Grace or Free Will?: Trent's Logical Morass.

In the sixth secession of the Council of Trent, (the one dealing with Justification) the Tridentine Father attempted to come up with a reconciliation between two competing views of conversion.  The first the the Thomistic/Augustinian view, which was that free will was prompted by previent grace before it was capable of acting.  The second was the Scotistic/Ockhamistic view, which was that free will was competent to cooperate with grace apart from a prior act of previent grace.  

The ultimate solution?  There was none.  The Fathers simply laid down both position and more or less pretended that they hadn't made a contradictory statement.  So, Trent tells us that grace is necessary for free will to act, but then it turns around and says that free will has to actively cooperate with grace or refuse it- otherwise previent grace is ineffective.  

This brings about a logical problem at the heart of the Roman Catholic attempt to balance out free will and grace.  If free will acts first, and cooperates with grace, then grace is unnecessary to start the process of salvation.  Consequently, free will rules the roast.  If one says that grace is first necessary for free will to act, then there logically was a point at which grace was acting and free will wasn't acting.  Grace had to act first and the human will had to be passively acted upon.    
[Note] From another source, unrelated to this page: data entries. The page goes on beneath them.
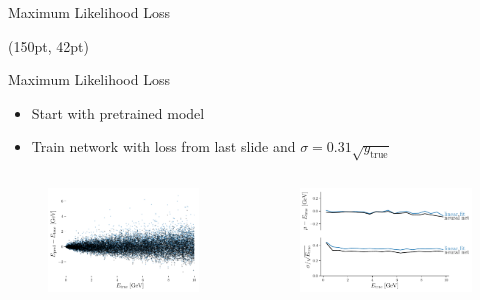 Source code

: \documentclass[10pt]{beamer}
\begin{document}
\begin{frame}{Maximum Likelihood Loss}
    \begin{textblock*}{300pt}(150pt, 42pt)
      
    \end{textblock*}
\end{frame}

\begin{frame}{Maximum Likelihood Loss}
  \begin{itemize}
  \item Start with pretrained model
  \item Train network with loss from last slide and $\sigma = 0.31 \sqrt{y_{\text{true}}}$
  \end{itemize}
  \begin{columns}
    \begin{figure}[htp]
      \includegraphics[width=1.1\textwidth]{../images/likelihood.png}
    \end{figure}
    \begin{figure}[htp]
      \includegraphics[width=1.1\textwidth]{../images/likelihood_res.png}
    \end{figure}
  \end{columns}


\end{frame}
\end{document}
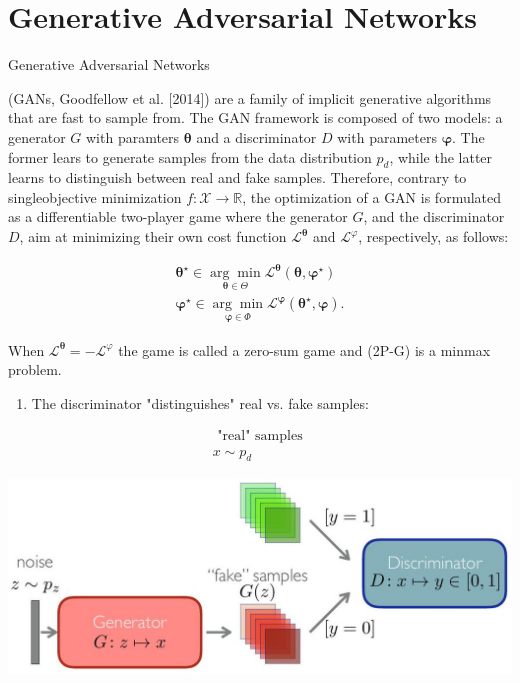 \documentclass[10pt]{article}
\begin{document}
\section*{Generative Adversarial Networks}
Generative Adversarial Networks

(GANs, Goodfellow et al. [2014]) are a family of implicit generative algorithms that are fast to sample from. The GAN framework is composed of two models: a generator $G$ with paramters $\boldsymbol{\theta}$ and a discriminator $D$ with parameters $\boldsymbol{\varphi}$. The former lears to generate samples from the data distribution $p_{d}$, while the latter learns to distinguish between real and fake samples. Therefore, contrary to singleobjective minimization $f: \mathcal{X} \rightarrow \mathbb{R}$, the optimization of a GAN is formulated as a differentiable two-player game where the generator $G$, and the discriminator $D$, aim at minimizing their own cost function $\mathcal{L}^{\boldsymbol{\theta}}$ and $\mathcal{L}^{\varphi}$, respectively, as follows:

$$
\begin{gathered}
\boldsymbol{\theta}^{\star} \in \underset{\boldsymbol{\theta} \in \Theta}{\arg \min } \mathcal{L}^{\boldsymbol{\theta}}\left(\boldsymbol{\theta}, \boldsymbol{\varphi}^{\star}\right) \\
\boldsymbol{\varphi}^{\star} \in \underset{\boldsymbol{\varphi} \in \Phi}{\arg \min } \mathcal{L}^{\boldsymbol{\varphi}}\left(\boldsymbol{\theta}^{\star}, \boldsymbol{\varphi}\right) .
\end{gathered}
$$

When $\mathcal{L}^{\boldsymbol{\theta}}=-\mathcal{L}^{\varphi}$ the game is called a zero-sum game and (2P-G) is a minmax problem.

\begin{enumerate}
  \item The discriminator "distinguishes" real vs. fake samples:
\end{enumerate}

$$
\begin{gathered}
\text { "real" samples } \\
x \sim p_{d}
\end{gathered}
$$

\begin{center}
\includegraphics[max width=\textwidth]{2024_01_08_a381fc3992661ee7020eg-05(1)}
\end{center}
\end{document}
The problem with either of these solutions for Roman Catholics is that they want to claim both/and.  We, Catholics say, affirm both free will and grace.  Both are balanced out.  If one isn't present and active, then the other is ineffective and salvation doesn't come about.  But here's where it all breaks down.  It is simply logically impossible that both act at once to begin the process of salvation.  Either one starts the process of salvation or the other does.  There's no balancing them out as I showed above.  Consequently, they are left with an utterly incoherent position.  This is the main reason why they have never stopped arguing about this issue since Trent and they probably never will.

6 comments:

  1. The ancient church held and the Eastern church still does that I am saved, I will be saved and I am in the process of being saved, which is part of the argument you are making.

    I am reading a book by Tuomo Mannermaa and there is a current of this in his writing as well and found it interesting as I read this article.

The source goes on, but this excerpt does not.